Il est demandé à la juridiction de céans de :
Recevoir le syndicat des copropriétaires Parking Orient-Occident sis [Adresse 1], représenté par son syndic, la société [I] en son action et le déclarer bien fondé,
En conséquence,
Débouter irrecevable (sic) et à défaut mal fondée madame [W] [P] de l'ensemble de ses demandes, fins et conclusions,
Condamner madame [W] [P] au paiement de la somme de 17.798,77 € à titre de dommages et intérêts, en réparation du préjudice directement subi par le syndicat
Condamner madame [W] [P] au paiement de la somme de 2.000 € à titre de dommages et intérêts, en sanction de la mauvaise foi avérée de Mme [P],
Condamner madame [W] [P] au paiement de la somme de 4.000 € au titre de l'article 700 du code de procédure civile ainsi qu'aux entiers dépens de l'instance.
Dire et juger qu'il n'y a pas lieu à exécution provisoire ".

*

Dans ses dernières écritures notifiées par le réseau privé des avocats le 24 juin 2022, la SAS [Z] [I] demande au tribunal de :

" Vu les articles 18 et 42 de la loi du 10 juillet 1965,
Il est demandé au tribunal de :
Dire madame [W] [P] irrecevable et mal fondée en ses demandes, fins et conclusions ;
En conséquence, débouter madame [W] [P] de toutes ses demandes fins et prétentions ;
Condamner madame [W] [P] à payer à la SAS [Z] [I] une somme de 3.000 € au titre de l'article 700 du code de procédure civile ;
La condamner en tous les dépens dont distraction au profit de maître [T] [C] pour ceux dont il aurait fait l'avance sans avoir reçu de provision ".
*
Décision du 25 juin 2024
8ème chambre 1ère section
N° RG 20/01026 - N° Portalis 352J-W-B7E-CRR5H

Il est renvoyé aux conclusions des parties pour l'exposé des moyens de droit et de fait à l'appui de leurs prétentions conformément à l'article 455 du code de procédure civile.

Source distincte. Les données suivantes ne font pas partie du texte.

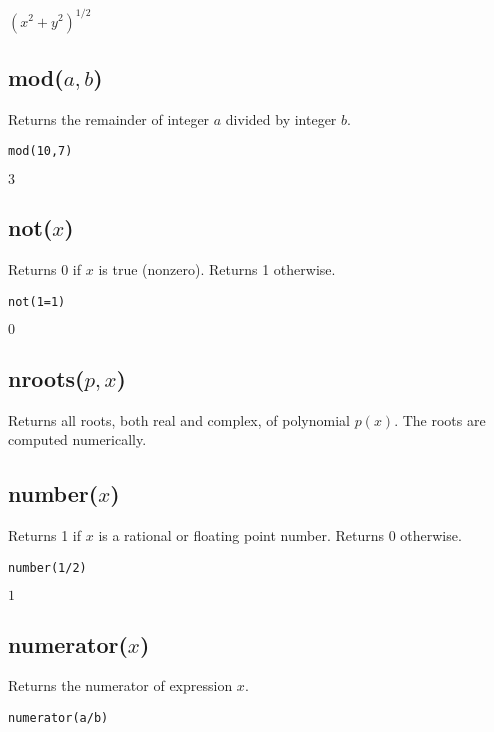 \noindent
$\displaystyle (x^2+y^2)^{1/2}$

\subsection*{mod($a,b$)}

Returns the remainder of integer $a$ divided by integer $b$.

{\color{blue}
\begin{verbatim}
mod(10,7)
\end{verbatim}
}

\noindent
$3$

\subsection*{not($x$)}

Returns 0 if $x$ is true (nonzero).
Returns 1 otherwise.

{\color{blue}
\begin{verbatim}
not(1=1)
\end{verbatim}
}

\noindent
$0$

\subsection*{nroots($p,x$)}

Returns all roots, both real and complex,
of polynomial $p(x)$.
The roots are computed numerically.

\subsection*{number($x$)}

Returns 1 if $x$ is a rational or floating point number.
Returns 0 otherwise.

{\color{blue}
\begin{verbatim}
number(1/2)
\end{verbatim}
}

\noindent
$1$

\subsection*{numerator($x$)}

Returns the numerator of expression $x$.

{\color{blue}
\begin{verbatim}
numerator(a/b)
\end{verbatim}
}

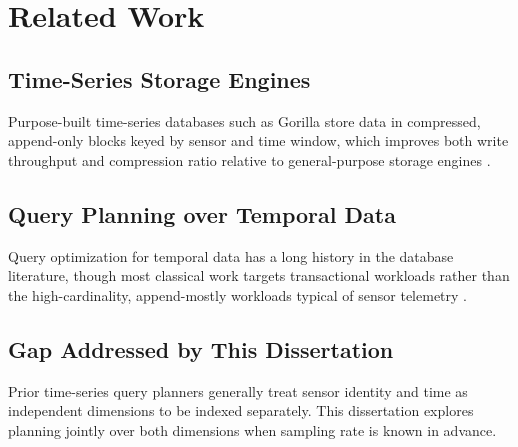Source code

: \chapter{Related Work}
\label{cap:related}

\section{Time-Series Storage Engines}
Purpose-built time-series databases such as Gorilla store data in
compressed, append-only blocks keyed by sensor and time window, which
improves both write throughput and compression ratio relative to
general-purpose storage engines \cite{Pelkonen2015}.

\section{Query Planning over Temporal Data}
Query optimization for temporal data has a long history in the database
literature, though most classical work targets transactional workloads
rather than the high-cardinality, append-mostly workloads typical of sensor
telemetry \cite{Jensen2017}.

\section{Gap Addressed by This Dissertation}
Prior time-series query planners generally treat sensor identity and time
as independent dimensions to be indexed separately. This dissertation
explores planning jointly over both dimensions when sampling rate is known
in advance.
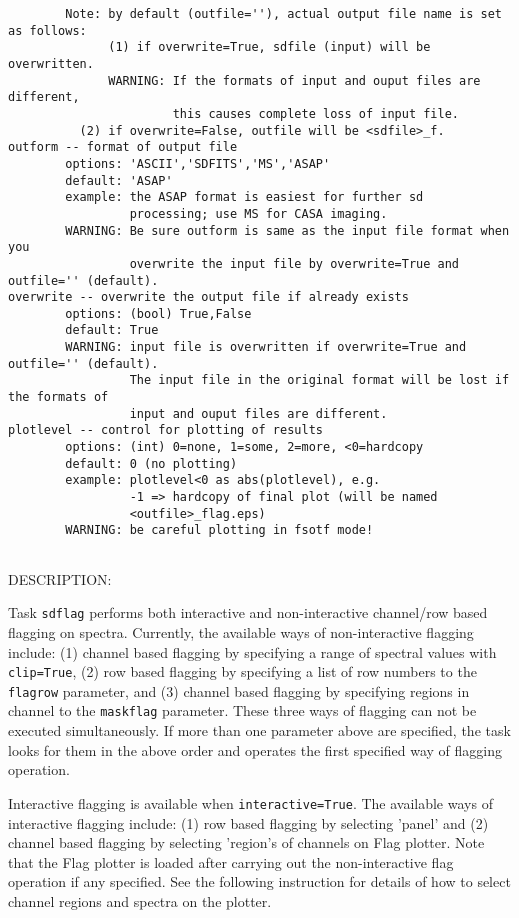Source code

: \begin{verbatim}
        Note: by default (outfile=''), actual output file name is set as follows: 
              (1) if overwrite=True, sdfile (input) will be overwritten. 
              WARNING: If the formats of input and ouput files are different, 
                       this causes complete loss of input file.
	      (2) if overwrite=False, outfile will be <sdfile>_f. 
outform -- format of output file
        options: 'ASCII','SDFITS','MS','ASAP'
        default: 'ASAP'
        example: the ASAP format is easiest for further sd
                 processing; use MS for CASA imaging.
        WARNING: Be sure outform is same as the input file format when you 
                 overwrite the input file by overwrite=True and outfile='' (default).
overwrite -- overwrite the output file if already exists
        options: (bool) True,False
        default: True
        WARNING: input file is overwritten if overwrite=True and outfile='' (default). 
                 The input file in the original format will be lost if the formats of
                 input and ouput files are different.
plotlevel -- control for plotting of results
        options: (int) 0=none, 1=some, 2=more, <0=hardcopy
        default: 0 (no plotting)
        example: plotlevel<0 as abs(plotlevel), e.g.
                 -1 => hardcopy of final plot (will be named
                 <outfile>_flag.eps)
        WARNING: be careful plotting in fsotf mode!


\end{verbatim}


    DESCRIPTION:

        Task {\tt sdflag} performs both interactive and non-interactive channel/row 
        based flagging on spectra.
        Currently, the available ways of non-interactive flagging include: 
        (1) channel based flagging by specifying a range of spectral values 
        with {\tt clip=True}, (2) row based flagging by specifying a list of row 
        numbers to the {\tt flagrow} parameter, and (3) channel based flagging by 
        specifying regions in channel to the {\tt maskflag} parameter. 
        These three ways of flagging can not be executed simultaneously. 
        If more than one parameter above are specified, the task looks for 
        them in the above order and operates the first specified way of 
        flagging operation.

        Interactive flagging is available when {\tt interactive=True}. 
        The available ways of interactive flagging include: 
        (1) row based flagging by selecting 'panel' and (2) channel
        based flagging by selecting 'region's of channels on Flag plotter. 
        Note that the Flag plotter is loaded after carrying out the 
        non-interactive flag operation if any specified. See the following instruction for
        details of how to select channel regions and spectra on the plotter.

La clôture de la procédure a été ordonnée le 29 janvier 2024 et l'affaire a été plaidée le 28 février 2024. La décision a été mise en délibéré au 21 mai 2024, prorogée au 25 juin 2024.

MOTIFS DE LA DECISION

Sur les demandes principales de Mme [P]

A l'appui de ses demandes, Mme [P] fait valoir que :
- à l'occasion d'un litige de charges de copropriété, elle a mis en évidence que le syndic [I] encaissait les règlements sur son compte bancaire personnel et avait manqué depuis 2014 à son obligation d'ouvrir un compte bancaire séparé au nom du syndicat des copropriétaires ;
- en application de l'article 18 de la loi de 1965, le mandat du syndic [I] est devenu nul de plein droit ;
- [I] était le syndic du syndicat des copropriétaires défendeur depuis 2006 et n'a pas ouvert de compte bancaire séparé à l'issue de l'assemblée générale du 3 décembre 2014 l'ayant désigné ;
- l'ouverture du compte bancaire serait intervenu le 26 avril 2018, sans que cela ne puisse couvrir la nullité de plein droit du mandat du syndic;
- la demande de désignation d'un administrateur provisoire était légitime ;
- lors de l'assemblée générale du 4 décembre 2019, une résolution n° 16 a été voté afin de donner pouvoir au syndic de diligenter contre elle une action judiciaire afin d'obtenir le remboursement des sommes versées à l'administrateur provisoire ;
- le 17 décembre 2020, le syndicat des copropriétaires a été débouté de sa demande en paiement d'arriéré de charges contre elle ;
- la nullité invoquée est une nullité de plein droit, automatique et doit simplement être constatée ;
- sont nuls de plein droit le mandat de syndic avec effet rétroactif au 3 décembre 2014 et les actes dont les convocations aux assemblées générales et donc la nullité des assemblées générales au cours desquelles [I] été désigné syndic de 2015 à ce jour ;
- le syndic avoue avoir violé l'article 18 de la loi de 1965 ;
- compte tenu de l'effet rétroactif de la nullité, [I] n'avait plus de mandat valable depuis le 29 novembre 2017 ;
- l'assemblée générale de 2018 est nulle faute d'avoir été convoquée par un syndic ayant mandat valable et le mandat confié lors de cette assemblée est nul ;
- l'assemblée générale de 2019 est nulle car convoquée par un syndic dépourvu de mandat valable et le mandat confié lors de cette assemblée est nul.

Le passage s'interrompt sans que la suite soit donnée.